All that is wanted is a word-for-word copy of the data from its first line to the line containing "файлов изображений из", both included.

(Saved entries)
---------------

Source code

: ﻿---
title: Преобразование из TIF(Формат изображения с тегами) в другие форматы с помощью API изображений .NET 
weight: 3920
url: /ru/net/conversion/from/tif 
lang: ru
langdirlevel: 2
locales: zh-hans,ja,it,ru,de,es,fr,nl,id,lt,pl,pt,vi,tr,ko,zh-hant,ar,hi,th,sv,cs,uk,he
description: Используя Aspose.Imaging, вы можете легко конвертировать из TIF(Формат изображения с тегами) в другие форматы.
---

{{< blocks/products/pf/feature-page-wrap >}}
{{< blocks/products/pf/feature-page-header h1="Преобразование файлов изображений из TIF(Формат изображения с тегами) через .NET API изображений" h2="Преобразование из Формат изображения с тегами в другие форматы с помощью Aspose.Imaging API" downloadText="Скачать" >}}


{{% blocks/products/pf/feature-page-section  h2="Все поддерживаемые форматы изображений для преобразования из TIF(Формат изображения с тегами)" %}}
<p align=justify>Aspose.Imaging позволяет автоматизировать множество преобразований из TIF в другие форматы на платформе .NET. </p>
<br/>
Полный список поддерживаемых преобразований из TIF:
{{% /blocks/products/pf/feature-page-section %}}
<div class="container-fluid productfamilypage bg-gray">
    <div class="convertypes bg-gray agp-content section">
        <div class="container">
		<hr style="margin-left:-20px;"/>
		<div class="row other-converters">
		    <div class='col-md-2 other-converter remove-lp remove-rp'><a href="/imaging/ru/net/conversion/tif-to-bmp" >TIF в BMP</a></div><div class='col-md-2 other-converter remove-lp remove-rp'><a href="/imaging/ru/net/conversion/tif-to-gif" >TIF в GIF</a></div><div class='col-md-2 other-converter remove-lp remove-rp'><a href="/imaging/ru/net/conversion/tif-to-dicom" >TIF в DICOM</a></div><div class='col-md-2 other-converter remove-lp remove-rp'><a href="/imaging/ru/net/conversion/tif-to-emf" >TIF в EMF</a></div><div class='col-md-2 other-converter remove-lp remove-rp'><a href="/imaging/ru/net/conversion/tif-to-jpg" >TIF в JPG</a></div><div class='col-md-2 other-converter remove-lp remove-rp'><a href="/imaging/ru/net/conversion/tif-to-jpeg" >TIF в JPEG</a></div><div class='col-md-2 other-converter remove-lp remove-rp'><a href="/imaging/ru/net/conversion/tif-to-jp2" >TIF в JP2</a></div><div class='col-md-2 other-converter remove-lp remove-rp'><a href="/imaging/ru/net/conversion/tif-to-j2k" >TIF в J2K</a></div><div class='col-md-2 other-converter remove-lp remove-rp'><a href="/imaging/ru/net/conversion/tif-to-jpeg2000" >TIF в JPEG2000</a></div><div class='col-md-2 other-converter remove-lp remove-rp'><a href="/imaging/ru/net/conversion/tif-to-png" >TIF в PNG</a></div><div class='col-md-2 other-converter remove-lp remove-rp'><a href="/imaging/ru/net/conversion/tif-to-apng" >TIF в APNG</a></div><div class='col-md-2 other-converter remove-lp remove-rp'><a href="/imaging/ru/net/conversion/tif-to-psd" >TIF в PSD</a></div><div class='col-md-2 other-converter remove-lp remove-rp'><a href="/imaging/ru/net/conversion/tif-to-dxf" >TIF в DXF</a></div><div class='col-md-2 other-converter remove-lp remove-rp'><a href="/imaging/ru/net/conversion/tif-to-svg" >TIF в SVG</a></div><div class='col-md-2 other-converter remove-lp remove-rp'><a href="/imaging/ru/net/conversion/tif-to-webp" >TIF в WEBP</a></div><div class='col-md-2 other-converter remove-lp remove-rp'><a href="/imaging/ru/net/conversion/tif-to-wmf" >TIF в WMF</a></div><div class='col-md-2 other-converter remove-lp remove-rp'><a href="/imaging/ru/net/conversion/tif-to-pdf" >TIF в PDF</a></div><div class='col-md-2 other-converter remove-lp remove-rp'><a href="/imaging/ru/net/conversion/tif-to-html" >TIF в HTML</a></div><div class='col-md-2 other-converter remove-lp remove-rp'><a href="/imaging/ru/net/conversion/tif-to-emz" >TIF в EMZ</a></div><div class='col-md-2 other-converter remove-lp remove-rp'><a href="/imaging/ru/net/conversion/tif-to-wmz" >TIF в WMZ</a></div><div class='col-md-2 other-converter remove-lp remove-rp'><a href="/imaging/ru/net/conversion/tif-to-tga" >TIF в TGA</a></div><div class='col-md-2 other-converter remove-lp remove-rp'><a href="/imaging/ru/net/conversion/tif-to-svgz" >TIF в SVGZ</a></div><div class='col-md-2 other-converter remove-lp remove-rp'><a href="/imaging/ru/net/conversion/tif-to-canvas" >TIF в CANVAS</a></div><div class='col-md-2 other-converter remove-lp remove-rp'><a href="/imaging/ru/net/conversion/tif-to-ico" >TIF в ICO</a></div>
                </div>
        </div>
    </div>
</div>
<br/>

---------------

Answer box
Source code

: ﻿---
title: Преобразование из TIF(Формат изображения с тегами) в другие форматы с помощью API изображений .NET 
weight: 3920
url: /ru/net/conversion/from/tif 
lang: ru
langdirlevel: 2
locales: zh-hans,ja,it,ru,de,es,fr,nl,id,lt,pl,pt,vi,tr,ko,zh-hant,ar,hi,th,sv,cs,uk,he
description: Используя Aspose.Imaging, вы можете легко конвертировать из TIF(Формат изображения с тегами) в другие форматы.
---

{{< blocks/products/pf/feature-page-wrap >}}
{{< blocks/products/pf/feature-page-header h1="Преобразование файлов изображений из TIF(Формат изображения с тегами) через .NET API изображений" h2="Преобразование из Формат изображения с тегами в другие форматы с помощью Aspose.Imaging API" downloadText="Скачать" >}}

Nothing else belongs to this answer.